━━━━━ DATA SECTION ━━━━━

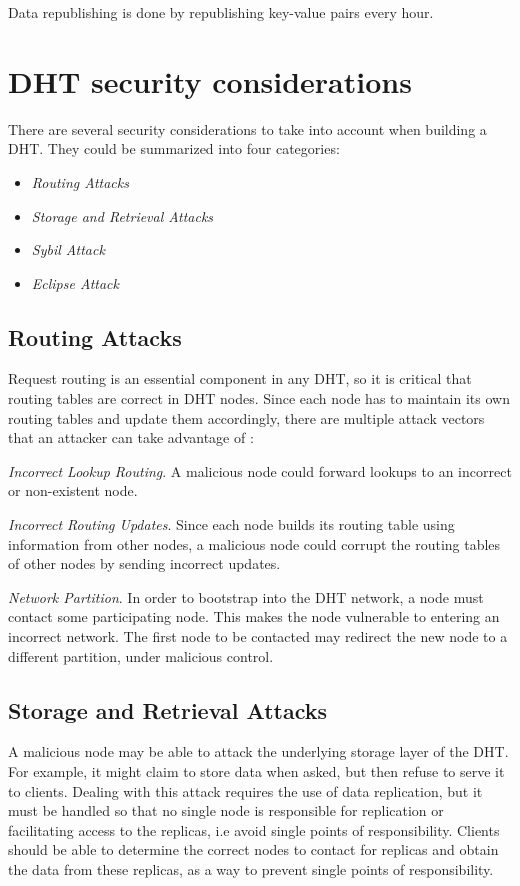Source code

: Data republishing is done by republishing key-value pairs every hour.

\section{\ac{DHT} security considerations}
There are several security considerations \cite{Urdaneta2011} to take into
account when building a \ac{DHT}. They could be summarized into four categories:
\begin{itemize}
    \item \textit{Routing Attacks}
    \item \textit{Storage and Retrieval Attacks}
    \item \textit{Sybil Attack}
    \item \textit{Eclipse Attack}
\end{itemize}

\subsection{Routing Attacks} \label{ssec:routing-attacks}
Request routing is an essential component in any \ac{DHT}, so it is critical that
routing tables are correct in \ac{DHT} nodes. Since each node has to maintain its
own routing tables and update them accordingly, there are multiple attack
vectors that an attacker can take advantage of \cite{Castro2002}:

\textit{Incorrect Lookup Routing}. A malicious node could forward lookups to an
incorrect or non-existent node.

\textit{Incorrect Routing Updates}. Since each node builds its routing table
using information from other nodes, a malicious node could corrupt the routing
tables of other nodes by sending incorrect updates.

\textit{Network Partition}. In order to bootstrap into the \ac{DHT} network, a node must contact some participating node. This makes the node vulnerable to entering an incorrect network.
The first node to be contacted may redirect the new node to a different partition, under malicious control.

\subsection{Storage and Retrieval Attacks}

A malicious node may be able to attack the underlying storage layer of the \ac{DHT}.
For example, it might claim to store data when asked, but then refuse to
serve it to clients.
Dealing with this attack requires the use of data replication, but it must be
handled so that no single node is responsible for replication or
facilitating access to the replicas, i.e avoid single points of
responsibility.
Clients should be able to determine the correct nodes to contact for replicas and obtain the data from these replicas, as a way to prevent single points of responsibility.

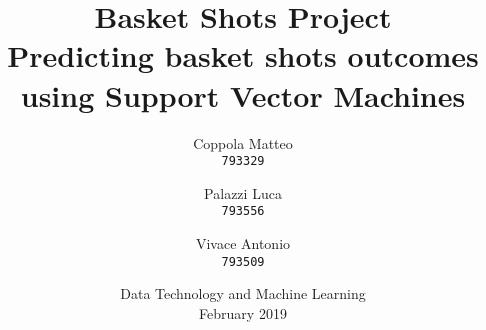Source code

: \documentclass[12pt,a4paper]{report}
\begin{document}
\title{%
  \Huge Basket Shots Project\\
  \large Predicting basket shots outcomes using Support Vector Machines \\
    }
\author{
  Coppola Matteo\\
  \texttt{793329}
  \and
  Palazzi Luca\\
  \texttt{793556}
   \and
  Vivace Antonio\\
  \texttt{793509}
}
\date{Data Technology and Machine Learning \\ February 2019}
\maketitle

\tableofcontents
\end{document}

━━━━━
━━━━━ DATA SECTION ━━━━━

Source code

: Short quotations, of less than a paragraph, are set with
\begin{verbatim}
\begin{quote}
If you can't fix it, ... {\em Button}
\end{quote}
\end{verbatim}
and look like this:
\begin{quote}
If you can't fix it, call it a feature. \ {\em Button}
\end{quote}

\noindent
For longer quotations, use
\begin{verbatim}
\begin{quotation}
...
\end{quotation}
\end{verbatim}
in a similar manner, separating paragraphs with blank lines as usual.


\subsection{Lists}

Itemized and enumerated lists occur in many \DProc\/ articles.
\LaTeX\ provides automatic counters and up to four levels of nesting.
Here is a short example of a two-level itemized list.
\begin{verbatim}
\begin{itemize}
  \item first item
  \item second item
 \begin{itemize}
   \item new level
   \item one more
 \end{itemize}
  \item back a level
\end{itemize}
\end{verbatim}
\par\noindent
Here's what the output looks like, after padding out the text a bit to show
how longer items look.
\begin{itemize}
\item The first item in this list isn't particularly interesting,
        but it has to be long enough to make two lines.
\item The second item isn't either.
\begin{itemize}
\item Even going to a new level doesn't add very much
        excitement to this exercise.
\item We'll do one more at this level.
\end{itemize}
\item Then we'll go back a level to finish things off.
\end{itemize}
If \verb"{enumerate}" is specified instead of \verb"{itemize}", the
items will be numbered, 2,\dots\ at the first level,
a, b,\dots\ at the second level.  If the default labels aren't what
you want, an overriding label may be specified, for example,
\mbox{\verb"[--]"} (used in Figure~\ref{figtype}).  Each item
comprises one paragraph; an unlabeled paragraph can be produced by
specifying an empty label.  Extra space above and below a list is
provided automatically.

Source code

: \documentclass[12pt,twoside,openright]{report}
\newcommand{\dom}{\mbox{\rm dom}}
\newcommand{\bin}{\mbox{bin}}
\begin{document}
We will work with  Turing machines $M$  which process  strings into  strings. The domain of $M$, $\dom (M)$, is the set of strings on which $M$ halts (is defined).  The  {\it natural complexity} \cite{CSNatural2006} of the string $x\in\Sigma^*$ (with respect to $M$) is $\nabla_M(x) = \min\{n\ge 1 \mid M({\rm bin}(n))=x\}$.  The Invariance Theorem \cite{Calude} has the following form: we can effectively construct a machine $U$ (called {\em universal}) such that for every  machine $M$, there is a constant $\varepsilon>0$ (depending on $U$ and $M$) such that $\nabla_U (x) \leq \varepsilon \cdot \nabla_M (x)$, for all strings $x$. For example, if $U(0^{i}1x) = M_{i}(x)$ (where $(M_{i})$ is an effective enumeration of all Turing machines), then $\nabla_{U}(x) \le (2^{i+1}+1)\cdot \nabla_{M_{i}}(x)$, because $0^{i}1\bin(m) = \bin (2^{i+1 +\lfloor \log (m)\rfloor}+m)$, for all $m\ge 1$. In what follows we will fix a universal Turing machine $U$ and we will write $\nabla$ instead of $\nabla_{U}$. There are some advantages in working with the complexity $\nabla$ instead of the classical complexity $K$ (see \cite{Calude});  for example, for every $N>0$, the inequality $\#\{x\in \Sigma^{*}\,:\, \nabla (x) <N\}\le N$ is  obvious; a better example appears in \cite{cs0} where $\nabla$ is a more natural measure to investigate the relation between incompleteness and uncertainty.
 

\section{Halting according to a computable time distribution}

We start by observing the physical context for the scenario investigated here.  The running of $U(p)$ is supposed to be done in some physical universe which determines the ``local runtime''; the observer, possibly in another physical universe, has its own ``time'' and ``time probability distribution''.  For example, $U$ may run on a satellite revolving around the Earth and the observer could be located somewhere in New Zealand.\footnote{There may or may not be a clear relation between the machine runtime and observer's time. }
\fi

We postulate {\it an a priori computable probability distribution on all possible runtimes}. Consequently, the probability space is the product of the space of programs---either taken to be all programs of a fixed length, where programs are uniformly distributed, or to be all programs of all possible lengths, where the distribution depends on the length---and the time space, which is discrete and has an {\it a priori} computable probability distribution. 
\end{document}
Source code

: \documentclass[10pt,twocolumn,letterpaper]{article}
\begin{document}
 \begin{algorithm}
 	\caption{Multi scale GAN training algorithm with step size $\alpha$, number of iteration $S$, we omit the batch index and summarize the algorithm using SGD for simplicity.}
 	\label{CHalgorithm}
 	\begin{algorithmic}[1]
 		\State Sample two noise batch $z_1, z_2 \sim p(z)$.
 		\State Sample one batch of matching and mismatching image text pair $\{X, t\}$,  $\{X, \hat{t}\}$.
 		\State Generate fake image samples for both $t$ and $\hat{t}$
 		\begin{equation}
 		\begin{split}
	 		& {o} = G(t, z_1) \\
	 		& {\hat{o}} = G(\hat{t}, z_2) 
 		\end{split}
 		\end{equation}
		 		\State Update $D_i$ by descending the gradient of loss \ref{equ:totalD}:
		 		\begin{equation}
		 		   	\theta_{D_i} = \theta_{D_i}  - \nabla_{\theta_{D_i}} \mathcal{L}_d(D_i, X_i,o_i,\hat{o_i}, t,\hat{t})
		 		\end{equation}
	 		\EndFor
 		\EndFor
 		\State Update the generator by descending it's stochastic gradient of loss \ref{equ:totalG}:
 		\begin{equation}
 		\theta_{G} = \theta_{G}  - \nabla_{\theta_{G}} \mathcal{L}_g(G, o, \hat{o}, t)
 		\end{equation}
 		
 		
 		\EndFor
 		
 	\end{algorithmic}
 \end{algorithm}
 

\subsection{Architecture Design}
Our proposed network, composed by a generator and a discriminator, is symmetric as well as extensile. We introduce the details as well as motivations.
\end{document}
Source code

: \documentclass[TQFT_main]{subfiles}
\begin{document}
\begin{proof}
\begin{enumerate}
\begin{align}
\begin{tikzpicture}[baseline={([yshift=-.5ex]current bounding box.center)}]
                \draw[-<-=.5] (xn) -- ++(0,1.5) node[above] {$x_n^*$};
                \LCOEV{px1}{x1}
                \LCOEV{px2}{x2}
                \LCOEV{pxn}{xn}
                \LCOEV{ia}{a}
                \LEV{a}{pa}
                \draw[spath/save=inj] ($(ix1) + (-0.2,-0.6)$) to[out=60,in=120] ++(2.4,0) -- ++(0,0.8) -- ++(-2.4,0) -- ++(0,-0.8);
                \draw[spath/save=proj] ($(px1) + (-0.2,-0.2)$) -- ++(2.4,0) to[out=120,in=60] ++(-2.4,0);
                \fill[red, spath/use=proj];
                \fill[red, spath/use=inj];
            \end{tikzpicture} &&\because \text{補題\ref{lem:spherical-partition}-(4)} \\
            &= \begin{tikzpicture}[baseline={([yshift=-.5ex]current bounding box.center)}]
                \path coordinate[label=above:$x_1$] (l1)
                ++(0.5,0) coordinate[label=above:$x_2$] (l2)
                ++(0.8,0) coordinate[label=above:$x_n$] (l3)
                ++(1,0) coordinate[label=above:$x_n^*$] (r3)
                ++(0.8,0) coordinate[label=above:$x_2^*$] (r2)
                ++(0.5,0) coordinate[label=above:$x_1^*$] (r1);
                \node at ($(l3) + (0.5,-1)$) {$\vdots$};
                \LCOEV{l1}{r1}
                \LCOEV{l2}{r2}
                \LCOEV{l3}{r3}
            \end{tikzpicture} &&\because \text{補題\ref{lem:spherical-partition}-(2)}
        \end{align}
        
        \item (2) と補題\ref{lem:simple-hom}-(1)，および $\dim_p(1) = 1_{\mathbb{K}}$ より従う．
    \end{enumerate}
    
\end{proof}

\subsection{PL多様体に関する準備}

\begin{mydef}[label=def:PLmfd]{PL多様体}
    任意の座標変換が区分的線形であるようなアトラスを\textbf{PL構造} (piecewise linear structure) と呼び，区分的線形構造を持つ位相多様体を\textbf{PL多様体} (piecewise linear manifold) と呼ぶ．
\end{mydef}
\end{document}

━━━━━

Out of the entries, report each line that contains the word "loss".

(OUTPUT):
		 		\State Update $D_i$ by descending the gradient of loss \ref{equ:totalD}:
 		\State Update the generator by descending it's stochastic gradient of loss \ref{equ:totalG}:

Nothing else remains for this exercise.